If you were listening, you probably heard it coming—a new trend in literary magazines. Late last year the Audio Publishers Association reported a 14 percent increase in sales of audio books from 2001 to 2003, and estimated the size of the audio-book market at more than eight hundred million dollars. Hoping to ride this sound wave of success are several new audio literary magazines, including Verb (www.verb.org ), the Relay Project (www.therelayproject.com ), and From the Fishouse (www.fishousepoems.org ). With the exception of From the Fishouse, which is available only on the Web, the contents of the magazines are recorded on compact discs. Daren Wang, the publisher of Verb, which is distributed by the University of Georgia Press, says the format broadens the traditional definition of a literary journal. “We can do things that no one else does,” says Wang, who also produces book-related programs for public radio. “Twenty-five years ago, Stuart Dybek, who writes both great poetry and fiction, wrote a song that was a response to a Thomas Lux poem. But he could never find a way to release it. We have the poem and the song back-to-back in the first issue. Where else could you do that?” The first issue of Verb, published this month, also includes a poem by the late James Dickey and an excerpt from an unpublished novel by Robert Olen Butler, each read by its author. Editors Rebecca Gates and Lucy Raven are taking a slightly more experimental approach to the Relay Project, which is “limited to things that make noise, but is otherwise boundless: interviews, stories, found and archival sound, virtual vacations, documentary, music, field recordings, affirmations, dissentions, voice, breath.” Although the first issue features more music than writing, it does include work by Joshua Beckman, Matthew Rohrer, and Barry Hannah. Launched by Matt O’Donnel in Pittston, Maine, From the Fishouse is a free archive of recordings, and features poems by Geoffrey Brock, Major Jackson, and Sean Singer. Named after the codfish-drying shack that the late Lawrence Sargent Hall renovated into his writing cabin, From the Fishouse aims to be an educational resource for students and teachers of contemporary poetry.

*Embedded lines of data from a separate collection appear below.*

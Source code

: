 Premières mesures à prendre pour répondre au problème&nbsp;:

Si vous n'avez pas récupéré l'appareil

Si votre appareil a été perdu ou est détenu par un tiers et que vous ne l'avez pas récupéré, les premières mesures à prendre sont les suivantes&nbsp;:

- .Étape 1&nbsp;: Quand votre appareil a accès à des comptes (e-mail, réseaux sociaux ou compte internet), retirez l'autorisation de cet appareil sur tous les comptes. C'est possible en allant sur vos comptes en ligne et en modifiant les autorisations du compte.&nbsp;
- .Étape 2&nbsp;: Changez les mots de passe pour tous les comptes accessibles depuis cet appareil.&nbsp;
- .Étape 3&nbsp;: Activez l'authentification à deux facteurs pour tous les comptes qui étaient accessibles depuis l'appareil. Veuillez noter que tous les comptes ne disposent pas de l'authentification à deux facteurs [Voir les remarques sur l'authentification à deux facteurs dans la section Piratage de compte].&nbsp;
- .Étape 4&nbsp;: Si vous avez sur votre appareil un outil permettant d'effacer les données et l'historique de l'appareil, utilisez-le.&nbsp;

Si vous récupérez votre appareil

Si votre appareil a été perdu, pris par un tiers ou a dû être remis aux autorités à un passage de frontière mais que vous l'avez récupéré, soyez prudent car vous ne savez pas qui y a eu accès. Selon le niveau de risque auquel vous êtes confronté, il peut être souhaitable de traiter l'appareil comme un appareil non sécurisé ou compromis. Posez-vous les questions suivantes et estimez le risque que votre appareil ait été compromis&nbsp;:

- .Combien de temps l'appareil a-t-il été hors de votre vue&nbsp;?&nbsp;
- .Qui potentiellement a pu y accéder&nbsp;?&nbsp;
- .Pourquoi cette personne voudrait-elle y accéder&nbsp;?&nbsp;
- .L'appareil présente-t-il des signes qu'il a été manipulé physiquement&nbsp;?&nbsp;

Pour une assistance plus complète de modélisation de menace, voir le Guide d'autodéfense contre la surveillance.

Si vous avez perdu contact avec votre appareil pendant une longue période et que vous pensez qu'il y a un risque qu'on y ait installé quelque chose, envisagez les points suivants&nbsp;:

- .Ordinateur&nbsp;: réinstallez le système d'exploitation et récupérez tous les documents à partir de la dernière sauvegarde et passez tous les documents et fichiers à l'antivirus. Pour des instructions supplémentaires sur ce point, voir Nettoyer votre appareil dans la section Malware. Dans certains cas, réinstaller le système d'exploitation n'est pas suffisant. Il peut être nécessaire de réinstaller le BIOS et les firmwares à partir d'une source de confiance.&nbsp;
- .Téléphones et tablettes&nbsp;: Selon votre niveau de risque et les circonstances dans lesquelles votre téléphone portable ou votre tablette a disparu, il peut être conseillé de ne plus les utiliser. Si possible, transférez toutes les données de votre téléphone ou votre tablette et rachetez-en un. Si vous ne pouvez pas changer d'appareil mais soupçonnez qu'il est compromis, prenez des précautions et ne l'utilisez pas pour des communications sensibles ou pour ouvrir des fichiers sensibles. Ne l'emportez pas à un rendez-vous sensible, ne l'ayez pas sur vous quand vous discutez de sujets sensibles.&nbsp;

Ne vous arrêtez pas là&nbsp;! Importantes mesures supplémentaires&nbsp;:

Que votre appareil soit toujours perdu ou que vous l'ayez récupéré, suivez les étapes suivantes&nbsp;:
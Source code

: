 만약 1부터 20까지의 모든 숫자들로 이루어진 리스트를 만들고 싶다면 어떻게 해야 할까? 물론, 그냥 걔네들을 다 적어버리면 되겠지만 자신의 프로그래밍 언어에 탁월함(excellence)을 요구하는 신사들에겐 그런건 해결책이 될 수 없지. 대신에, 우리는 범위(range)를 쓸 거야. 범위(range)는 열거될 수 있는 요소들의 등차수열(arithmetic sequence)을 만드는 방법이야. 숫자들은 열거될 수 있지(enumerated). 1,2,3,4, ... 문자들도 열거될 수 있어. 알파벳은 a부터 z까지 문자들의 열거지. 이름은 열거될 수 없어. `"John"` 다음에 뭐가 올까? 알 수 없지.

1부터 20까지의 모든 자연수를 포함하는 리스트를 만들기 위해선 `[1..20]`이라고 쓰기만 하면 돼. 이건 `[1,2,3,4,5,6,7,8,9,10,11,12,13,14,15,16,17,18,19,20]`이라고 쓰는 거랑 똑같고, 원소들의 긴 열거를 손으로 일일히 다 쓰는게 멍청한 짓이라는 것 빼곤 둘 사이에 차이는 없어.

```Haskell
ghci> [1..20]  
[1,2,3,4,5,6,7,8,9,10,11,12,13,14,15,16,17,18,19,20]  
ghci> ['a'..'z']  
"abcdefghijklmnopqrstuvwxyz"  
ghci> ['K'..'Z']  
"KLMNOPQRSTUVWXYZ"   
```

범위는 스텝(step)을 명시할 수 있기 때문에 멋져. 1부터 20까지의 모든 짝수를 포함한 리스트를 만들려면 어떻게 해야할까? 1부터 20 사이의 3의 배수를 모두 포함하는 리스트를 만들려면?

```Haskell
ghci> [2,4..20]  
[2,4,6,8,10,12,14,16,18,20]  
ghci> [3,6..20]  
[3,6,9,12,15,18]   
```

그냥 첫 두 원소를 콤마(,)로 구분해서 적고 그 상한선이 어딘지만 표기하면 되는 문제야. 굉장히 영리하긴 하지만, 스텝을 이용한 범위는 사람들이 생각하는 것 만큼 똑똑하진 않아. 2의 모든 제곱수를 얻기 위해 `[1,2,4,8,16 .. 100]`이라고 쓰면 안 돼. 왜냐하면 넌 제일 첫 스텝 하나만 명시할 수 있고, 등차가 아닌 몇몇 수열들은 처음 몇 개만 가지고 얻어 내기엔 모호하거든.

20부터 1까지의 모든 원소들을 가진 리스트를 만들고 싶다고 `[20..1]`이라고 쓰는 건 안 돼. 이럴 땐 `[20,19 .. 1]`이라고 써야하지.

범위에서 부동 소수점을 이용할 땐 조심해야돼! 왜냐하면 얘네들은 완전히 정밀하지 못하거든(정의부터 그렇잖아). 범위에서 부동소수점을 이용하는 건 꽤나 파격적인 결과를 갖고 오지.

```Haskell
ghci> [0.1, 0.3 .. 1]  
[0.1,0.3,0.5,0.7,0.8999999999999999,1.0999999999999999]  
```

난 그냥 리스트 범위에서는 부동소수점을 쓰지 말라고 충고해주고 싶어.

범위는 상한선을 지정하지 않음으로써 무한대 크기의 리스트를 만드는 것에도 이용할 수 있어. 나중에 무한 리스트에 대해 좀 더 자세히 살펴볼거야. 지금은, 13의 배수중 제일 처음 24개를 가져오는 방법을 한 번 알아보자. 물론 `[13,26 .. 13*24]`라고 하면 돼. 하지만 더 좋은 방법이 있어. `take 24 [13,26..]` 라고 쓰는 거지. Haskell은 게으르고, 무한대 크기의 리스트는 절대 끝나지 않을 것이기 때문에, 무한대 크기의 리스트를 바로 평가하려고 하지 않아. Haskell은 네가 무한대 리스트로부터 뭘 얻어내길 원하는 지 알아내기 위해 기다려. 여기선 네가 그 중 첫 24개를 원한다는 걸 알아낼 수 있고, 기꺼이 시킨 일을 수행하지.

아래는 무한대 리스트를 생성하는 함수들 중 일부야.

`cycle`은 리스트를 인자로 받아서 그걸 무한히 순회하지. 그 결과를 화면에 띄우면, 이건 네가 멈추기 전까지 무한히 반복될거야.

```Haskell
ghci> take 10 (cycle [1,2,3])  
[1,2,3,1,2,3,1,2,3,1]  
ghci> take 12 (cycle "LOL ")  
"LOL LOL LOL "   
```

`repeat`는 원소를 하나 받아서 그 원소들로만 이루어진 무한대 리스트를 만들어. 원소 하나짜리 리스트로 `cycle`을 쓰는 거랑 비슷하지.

Like many literary magazines run exclusively by students—the Sonora Review (www.coh.arizona.edu/Sonora ) and the Bridge (www.bridgew.edu/thebridge ), for example—Columbia (www.columbia.edu/cu/arts/journal ), the biannual journal published by Columbia University, has no permanent staff and is, therefore, constantly reinventing itself. This is not necessarily a bad thing, as issue no. 40, a retrospective of poetry, fiction, and creative nonfiction that has appeared in the journal since 1977, demonstrates. Contributors include poets Henri Cole, Fanny Howe, and Jack Gilbert, and fiction writers Jonathan Lethem, Sam Lipsyte, and Gary Lutz. But the most recent issue of Columbia introduces some recurring editorial features, including the use of illustrations and an editor’s note, that are designed to maintain “an essential unity over time.”
The current issue of Failbetter (www.failbetter.com ), the online journal founded by Thom Didato in 2000, marks five years of publication—a blip in time for some, but to a literary magazine editor, it’s cause for celebration—with new writing by past contributors, including Steve Almond, Jim Shepard, and Terrance Hayes. The journal’s name was taken from Samuel Beckett’s Worstward Ho!: “Ever tried. Ever failed. No matter. Try again. Fail again. Fail better.”
Since most readers have probably never seen a literary magazine published in the Netherlands—let alone read much creative writing from the region—Megan Garr launched a journal in 2003 to “make known the diverse and talented energies of the Dutch international literary community while simultaneously bringing more of the world’s contemporary literatures into the Netherlands.” Published in Amsterdam and printed in Prague, the annual Versal (versal.wordsinhere.com ) brings together poetry, prose, and artwork from the United States and Europe. The third issue includes familiar names like Naomi Shihab Nye and Russell Edson, along with not-so-familiar names like Anna Arov and Marc Swinkels.
Kevin Larimer is the senior editor of Poets & Writers Magazine.